Clarify Requirements
Understand the problem, clarify any ambiguities and gather as much info as possible about the system
Two types of requirements to clarify:
* Functional
* Non-functional
Understanding the scope early prevents you from heading in the wrong direction.
Functional Requirements Questions
What are the core features that the system should support?
Are there any particular features that are more critical than others?
Who will use this system (customers, internal teams etc..)?
What specific actions should users be able to perform on the system?
How will users interact with the system (web, mobile app, API, etc.)?
Does the system need to support multiple languages or locales?

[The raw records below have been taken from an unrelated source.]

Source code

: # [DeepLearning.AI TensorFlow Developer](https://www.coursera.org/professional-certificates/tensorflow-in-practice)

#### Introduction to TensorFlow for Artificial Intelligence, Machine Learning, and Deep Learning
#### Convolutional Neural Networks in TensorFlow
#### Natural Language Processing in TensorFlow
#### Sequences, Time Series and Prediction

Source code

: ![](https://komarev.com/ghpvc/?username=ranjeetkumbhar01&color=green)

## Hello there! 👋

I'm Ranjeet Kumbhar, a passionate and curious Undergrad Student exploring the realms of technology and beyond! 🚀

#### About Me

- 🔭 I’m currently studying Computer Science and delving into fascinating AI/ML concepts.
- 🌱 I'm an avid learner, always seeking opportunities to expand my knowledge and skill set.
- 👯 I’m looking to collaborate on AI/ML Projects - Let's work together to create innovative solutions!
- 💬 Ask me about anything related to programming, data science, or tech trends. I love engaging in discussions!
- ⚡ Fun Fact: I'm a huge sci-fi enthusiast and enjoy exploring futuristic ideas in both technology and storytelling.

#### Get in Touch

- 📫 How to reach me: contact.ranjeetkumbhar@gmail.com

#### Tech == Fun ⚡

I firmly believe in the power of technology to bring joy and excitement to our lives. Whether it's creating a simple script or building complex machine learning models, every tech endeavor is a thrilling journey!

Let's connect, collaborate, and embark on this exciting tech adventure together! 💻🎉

What are the key data types the system must handle (text, images, structured data, etc). It can influence your database choices.
Are there any external systems or third-party services the system needs to integrate with?
Non-Functional Requirements Questions
What is the expected scale of the system in terms of users and requests?
How much data volume is expected to be handled by the system?
What are the inputs and outputs of the system?
What is the expected read-to-write ratio?
Can the system have some downtime, or does it need to be highly available?
Are there any specific latency requirements?
How critical is data consistency? Can some eventual consistency be tolerated for the sake of availability?
Are there any specific non-functional requirements (performance, scalability, reliability) we should focus on?
Capacity Estimation
After clarifying the requirements, you can do some calculations to estimate the capacity of the system you are going to design.
Note: Not every system design interview will require detailed capacity estimates. It’s always a good idea to check with your interviewer if it’s necessary.
That said, it’s usually helpful to at least get a rough idea of the number of requests and storage requirements.
Estimating the scale upfront helps guide your design decisions and ensures that the system can meet the desired criteria.
This can include things like expected daily/monthly users, read/write requests per second, data storage and network bandwidth needs.
USERS: Estimate the number of daily users and maximum concurrent users during peak hours.
TRAFFIC: Calculate expected read/write per second. Consider peak traffic periods and potential spikes in usage.
STORAGE: Consider the different types of data (structured, unstructured, multimedia) and estimate the total amount of storage required (and its growth rate).
MEMORY: Evaluate the potential benefits of caching to reduce latency and improve performance. Estimate how much memory you might need to store frequently accessed data.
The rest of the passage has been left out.